------ Source records ------

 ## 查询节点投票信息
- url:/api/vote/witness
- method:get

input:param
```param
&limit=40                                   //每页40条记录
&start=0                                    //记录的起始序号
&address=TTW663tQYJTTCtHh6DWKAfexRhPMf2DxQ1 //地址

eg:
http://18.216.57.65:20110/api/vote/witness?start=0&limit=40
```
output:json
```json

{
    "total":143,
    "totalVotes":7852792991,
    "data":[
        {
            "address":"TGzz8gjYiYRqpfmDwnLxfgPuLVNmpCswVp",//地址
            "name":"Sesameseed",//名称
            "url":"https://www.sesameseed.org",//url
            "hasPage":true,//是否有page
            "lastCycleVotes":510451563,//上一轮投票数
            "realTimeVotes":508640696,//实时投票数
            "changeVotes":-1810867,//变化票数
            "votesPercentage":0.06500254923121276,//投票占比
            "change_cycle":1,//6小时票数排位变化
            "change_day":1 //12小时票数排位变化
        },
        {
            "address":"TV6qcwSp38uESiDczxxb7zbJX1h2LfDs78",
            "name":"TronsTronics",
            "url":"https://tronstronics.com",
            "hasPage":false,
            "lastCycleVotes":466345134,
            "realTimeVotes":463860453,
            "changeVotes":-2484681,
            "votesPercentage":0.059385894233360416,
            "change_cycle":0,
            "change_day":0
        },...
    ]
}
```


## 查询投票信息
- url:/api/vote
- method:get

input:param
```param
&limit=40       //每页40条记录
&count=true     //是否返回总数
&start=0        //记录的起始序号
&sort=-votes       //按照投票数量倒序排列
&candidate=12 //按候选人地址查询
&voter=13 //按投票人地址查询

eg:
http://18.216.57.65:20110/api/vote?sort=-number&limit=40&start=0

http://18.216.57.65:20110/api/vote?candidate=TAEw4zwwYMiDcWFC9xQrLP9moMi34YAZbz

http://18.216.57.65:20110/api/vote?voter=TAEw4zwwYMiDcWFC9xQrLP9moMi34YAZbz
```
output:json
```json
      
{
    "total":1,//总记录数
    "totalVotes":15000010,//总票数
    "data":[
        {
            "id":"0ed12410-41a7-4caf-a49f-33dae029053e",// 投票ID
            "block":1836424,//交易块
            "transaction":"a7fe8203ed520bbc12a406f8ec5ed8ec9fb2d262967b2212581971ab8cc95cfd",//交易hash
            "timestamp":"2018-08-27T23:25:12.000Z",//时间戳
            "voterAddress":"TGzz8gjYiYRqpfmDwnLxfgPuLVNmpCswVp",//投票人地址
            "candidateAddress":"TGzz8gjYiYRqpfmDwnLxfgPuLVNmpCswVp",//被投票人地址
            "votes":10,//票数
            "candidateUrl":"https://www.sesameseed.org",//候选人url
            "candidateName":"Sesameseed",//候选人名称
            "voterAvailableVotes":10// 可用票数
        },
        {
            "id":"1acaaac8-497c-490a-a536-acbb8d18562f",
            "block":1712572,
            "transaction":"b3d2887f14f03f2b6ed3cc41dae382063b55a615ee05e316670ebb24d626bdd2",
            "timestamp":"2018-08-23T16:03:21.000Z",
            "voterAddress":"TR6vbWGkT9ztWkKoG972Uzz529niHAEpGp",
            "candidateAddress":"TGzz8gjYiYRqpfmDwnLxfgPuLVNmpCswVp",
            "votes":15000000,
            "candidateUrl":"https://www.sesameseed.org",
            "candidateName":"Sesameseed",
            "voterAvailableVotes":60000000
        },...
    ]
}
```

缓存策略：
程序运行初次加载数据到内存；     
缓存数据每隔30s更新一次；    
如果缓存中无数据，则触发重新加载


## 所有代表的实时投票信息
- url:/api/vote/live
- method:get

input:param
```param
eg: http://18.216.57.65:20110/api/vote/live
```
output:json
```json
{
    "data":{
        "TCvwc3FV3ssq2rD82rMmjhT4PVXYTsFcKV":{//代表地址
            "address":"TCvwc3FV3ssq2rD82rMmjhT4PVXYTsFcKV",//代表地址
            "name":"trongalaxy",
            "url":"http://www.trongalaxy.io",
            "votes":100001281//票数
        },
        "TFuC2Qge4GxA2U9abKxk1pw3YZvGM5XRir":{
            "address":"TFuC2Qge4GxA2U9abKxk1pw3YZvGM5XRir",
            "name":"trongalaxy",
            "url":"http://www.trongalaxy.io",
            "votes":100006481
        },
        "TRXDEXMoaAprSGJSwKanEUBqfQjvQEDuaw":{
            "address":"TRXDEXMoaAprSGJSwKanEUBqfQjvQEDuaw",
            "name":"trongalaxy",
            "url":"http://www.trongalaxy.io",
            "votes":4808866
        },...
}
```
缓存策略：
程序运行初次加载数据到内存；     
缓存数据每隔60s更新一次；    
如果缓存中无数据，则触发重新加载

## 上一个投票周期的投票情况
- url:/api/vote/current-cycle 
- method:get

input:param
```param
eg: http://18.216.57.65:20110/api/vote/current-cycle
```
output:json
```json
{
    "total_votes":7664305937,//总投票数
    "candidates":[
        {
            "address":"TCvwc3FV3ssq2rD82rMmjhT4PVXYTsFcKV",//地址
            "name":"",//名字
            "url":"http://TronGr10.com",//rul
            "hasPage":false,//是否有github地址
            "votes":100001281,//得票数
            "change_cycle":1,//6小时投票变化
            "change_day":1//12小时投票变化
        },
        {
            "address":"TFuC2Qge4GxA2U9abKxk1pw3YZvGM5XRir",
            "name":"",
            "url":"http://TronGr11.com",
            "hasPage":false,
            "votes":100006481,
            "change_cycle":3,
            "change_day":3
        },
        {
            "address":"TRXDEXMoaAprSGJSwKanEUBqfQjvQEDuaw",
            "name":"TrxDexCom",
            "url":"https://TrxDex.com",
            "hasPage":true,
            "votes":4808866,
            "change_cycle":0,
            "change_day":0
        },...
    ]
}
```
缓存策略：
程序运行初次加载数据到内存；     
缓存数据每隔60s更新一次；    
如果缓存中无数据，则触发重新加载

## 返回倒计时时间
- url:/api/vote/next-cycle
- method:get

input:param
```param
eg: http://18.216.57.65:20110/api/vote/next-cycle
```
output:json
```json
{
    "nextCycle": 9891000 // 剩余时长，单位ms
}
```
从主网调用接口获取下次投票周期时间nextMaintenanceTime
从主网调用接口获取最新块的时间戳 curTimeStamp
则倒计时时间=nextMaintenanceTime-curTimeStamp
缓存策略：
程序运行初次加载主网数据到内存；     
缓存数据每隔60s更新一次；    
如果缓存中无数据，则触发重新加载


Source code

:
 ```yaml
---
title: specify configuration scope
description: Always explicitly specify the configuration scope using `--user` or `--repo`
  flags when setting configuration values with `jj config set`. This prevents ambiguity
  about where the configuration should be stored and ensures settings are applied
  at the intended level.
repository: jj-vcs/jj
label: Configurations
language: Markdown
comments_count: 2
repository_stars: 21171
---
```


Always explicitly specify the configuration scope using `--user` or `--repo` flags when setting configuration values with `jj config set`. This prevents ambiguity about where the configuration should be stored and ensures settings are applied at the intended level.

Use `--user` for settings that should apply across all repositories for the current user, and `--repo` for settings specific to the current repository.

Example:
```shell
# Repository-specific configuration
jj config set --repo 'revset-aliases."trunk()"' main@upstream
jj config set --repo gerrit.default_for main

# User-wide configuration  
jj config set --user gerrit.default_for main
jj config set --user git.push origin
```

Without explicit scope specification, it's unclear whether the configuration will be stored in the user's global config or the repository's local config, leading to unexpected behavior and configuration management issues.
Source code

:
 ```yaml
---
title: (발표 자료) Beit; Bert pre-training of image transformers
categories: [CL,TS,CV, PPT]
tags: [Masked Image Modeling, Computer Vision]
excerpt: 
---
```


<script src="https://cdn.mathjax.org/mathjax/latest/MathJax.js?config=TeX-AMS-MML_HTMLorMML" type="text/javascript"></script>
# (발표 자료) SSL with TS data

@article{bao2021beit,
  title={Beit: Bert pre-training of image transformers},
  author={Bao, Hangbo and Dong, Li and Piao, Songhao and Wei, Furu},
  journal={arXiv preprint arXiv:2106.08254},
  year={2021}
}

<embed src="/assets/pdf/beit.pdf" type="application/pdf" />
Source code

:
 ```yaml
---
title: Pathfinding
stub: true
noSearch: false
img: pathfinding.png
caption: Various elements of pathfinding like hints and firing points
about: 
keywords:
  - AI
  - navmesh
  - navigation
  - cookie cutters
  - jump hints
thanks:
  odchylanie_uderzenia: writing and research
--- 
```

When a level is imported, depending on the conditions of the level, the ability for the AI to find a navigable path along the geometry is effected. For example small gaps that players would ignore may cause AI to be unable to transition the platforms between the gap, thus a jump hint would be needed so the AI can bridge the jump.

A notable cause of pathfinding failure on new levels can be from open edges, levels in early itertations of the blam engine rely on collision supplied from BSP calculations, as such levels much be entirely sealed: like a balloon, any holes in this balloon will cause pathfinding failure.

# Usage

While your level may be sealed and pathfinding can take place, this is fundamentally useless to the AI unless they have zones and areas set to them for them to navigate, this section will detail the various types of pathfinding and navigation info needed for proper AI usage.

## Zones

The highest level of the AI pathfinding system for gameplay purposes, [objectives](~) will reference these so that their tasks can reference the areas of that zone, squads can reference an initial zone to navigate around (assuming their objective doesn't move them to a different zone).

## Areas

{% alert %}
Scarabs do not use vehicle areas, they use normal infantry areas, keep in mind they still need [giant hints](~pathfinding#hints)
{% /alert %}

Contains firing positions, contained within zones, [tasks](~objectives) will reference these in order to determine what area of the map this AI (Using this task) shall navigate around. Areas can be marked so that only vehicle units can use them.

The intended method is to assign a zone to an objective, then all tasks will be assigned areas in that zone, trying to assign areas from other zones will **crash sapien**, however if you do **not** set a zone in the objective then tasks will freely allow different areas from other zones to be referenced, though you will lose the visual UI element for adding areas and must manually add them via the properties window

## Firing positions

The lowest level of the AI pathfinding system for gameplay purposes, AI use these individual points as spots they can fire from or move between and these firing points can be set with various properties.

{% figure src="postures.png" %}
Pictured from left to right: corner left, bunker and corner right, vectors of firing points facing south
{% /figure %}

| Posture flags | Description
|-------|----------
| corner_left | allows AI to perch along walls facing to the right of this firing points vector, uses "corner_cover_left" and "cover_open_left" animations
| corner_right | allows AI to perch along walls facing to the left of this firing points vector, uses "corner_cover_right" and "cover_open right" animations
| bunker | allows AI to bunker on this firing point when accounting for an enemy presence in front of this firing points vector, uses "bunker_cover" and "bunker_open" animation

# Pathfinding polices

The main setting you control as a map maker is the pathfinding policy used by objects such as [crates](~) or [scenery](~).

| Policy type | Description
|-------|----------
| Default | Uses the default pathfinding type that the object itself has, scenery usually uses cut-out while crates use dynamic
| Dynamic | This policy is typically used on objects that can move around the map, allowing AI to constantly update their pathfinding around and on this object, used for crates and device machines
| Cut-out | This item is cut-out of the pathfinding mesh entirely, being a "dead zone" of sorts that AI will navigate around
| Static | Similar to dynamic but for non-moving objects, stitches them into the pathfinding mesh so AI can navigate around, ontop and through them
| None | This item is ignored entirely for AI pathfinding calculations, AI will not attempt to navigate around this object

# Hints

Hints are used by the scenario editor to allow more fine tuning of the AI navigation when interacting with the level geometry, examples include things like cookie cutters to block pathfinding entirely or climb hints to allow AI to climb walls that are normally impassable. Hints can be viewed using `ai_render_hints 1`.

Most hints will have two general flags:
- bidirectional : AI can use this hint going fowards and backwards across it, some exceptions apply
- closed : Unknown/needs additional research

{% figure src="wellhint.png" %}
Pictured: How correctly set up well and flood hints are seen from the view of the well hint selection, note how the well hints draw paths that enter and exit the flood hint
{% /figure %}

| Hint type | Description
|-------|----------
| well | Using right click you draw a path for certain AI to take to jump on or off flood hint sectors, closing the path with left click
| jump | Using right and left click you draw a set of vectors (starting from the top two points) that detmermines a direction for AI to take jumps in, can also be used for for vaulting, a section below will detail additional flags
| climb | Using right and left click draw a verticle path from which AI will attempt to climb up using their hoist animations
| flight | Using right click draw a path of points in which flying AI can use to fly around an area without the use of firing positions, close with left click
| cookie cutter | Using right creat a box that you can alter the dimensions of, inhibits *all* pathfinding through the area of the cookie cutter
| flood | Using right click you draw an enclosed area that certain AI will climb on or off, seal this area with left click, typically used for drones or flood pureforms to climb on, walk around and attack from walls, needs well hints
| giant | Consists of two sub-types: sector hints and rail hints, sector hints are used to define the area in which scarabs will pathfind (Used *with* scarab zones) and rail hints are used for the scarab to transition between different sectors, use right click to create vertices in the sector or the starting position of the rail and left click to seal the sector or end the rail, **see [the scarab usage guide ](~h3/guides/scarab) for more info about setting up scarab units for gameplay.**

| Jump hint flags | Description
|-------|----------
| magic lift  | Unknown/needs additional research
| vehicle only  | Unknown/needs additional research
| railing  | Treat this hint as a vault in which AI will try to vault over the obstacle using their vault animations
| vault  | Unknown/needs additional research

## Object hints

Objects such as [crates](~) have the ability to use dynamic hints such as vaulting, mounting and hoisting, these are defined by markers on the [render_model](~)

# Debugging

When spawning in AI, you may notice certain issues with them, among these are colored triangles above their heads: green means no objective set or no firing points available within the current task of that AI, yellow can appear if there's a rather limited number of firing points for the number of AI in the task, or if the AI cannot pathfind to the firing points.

------

▸ Task details: Scan the data for the string "ability" and copy each line in which it occurs.

▸ Task output:
When a level is imported, depending on the conditions of the level, the ability for the AI to find a navigable path along the geometry is effected. For example small gaps that players would ignore may cause AI to be unable to transition the platforms between the gap, thus a jump hint would be needed so the AI can bridge the jump.
Objects such as [crates](~) have the ability to use dynamic hints such as vaulting, mounting and hoisting, these are defined by markers on the [render_model](~)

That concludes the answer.